= EXERCISE DETAILS =
Find every line below with the string "government" and pick it out.

── DATASET RECORDS ──

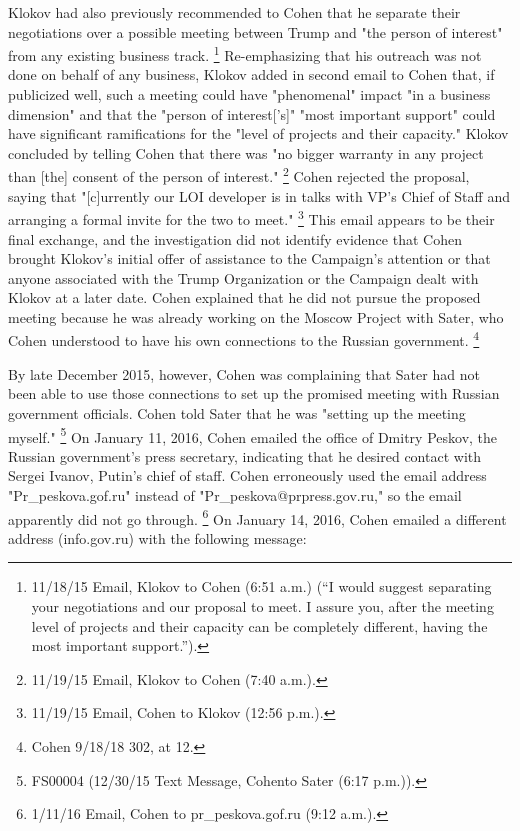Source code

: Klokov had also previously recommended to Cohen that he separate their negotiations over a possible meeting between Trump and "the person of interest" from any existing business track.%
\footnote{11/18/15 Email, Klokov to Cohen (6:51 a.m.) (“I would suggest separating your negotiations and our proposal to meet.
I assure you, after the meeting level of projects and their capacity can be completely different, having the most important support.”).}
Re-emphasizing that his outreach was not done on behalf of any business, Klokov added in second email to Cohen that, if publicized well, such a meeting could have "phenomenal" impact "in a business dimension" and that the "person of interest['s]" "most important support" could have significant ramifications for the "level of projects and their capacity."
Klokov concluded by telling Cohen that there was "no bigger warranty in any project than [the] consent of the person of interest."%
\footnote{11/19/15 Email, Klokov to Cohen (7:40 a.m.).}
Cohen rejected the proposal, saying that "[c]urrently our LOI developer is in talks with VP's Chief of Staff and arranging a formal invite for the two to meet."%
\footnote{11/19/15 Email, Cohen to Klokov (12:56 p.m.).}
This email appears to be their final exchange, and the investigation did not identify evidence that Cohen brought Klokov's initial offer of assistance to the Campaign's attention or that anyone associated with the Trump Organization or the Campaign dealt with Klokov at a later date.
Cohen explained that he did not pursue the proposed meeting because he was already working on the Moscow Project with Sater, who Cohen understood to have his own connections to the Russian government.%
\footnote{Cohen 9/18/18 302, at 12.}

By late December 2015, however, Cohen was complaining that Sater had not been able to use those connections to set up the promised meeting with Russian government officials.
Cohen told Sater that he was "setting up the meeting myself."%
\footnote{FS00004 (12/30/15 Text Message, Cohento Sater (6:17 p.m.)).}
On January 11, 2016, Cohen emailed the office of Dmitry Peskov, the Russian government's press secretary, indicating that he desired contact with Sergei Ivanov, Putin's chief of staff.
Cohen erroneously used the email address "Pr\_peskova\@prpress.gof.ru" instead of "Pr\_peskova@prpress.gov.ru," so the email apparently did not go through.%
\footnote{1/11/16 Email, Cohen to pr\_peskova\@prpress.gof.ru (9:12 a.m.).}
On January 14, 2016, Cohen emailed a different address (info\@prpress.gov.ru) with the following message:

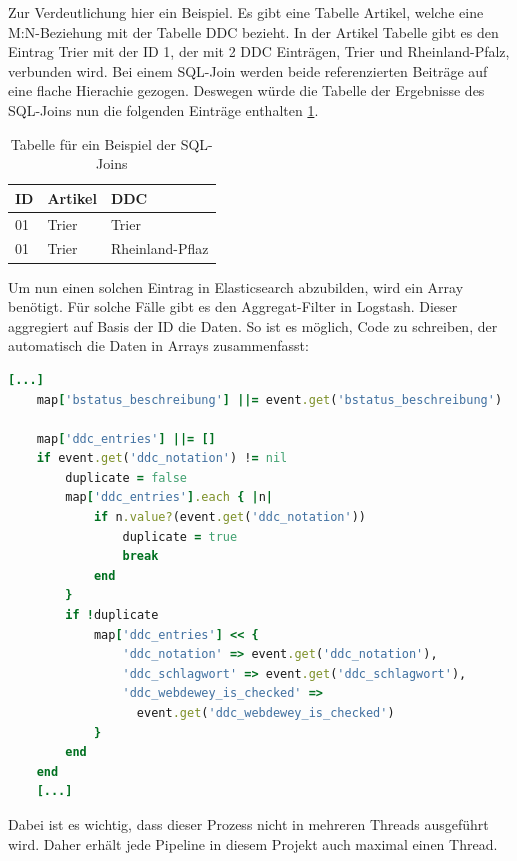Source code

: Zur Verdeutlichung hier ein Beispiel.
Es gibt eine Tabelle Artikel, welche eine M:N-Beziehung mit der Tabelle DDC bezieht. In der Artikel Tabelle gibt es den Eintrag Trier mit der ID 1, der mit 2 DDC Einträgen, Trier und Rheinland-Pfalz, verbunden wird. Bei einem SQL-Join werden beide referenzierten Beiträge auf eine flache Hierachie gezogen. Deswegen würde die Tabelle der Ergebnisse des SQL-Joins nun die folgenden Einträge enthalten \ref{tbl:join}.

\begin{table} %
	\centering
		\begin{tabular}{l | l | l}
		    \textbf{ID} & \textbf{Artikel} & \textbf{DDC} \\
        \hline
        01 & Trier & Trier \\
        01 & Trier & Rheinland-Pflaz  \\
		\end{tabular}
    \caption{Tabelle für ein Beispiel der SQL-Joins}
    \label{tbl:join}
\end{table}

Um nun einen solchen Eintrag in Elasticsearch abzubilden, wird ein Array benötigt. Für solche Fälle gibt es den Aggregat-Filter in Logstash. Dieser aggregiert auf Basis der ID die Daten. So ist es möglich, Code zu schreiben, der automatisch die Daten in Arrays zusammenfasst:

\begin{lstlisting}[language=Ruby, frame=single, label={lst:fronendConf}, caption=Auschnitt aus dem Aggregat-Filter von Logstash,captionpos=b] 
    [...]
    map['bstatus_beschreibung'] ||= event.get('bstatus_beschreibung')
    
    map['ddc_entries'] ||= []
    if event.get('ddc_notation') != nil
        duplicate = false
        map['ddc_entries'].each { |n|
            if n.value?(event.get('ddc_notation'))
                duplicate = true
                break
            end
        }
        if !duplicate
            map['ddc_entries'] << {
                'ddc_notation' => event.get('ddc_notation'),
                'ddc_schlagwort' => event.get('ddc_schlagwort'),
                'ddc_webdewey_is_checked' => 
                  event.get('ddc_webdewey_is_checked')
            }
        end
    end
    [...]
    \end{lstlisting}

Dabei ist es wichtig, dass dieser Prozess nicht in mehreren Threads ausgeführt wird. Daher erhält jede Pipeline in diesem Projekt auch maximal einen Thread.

───

= WRITTEN RESPONSE =
Cohen explained that he did not pursue the proposed meeting because he was already working on the Moscow Project with Sater, who Cohen understood to have his own connections to the Russian government.%
By late December 2015, however, Cohen was complaining that Sater had not been able to use those connections to set up the promised meeting with Russian government officials.
On January 11, 2016, Cohen emailed the office of Dmitry Peskov, the Russian government's press secretary, indicating that he desired contact with Sergei Ivanov, Putin's chief of staff.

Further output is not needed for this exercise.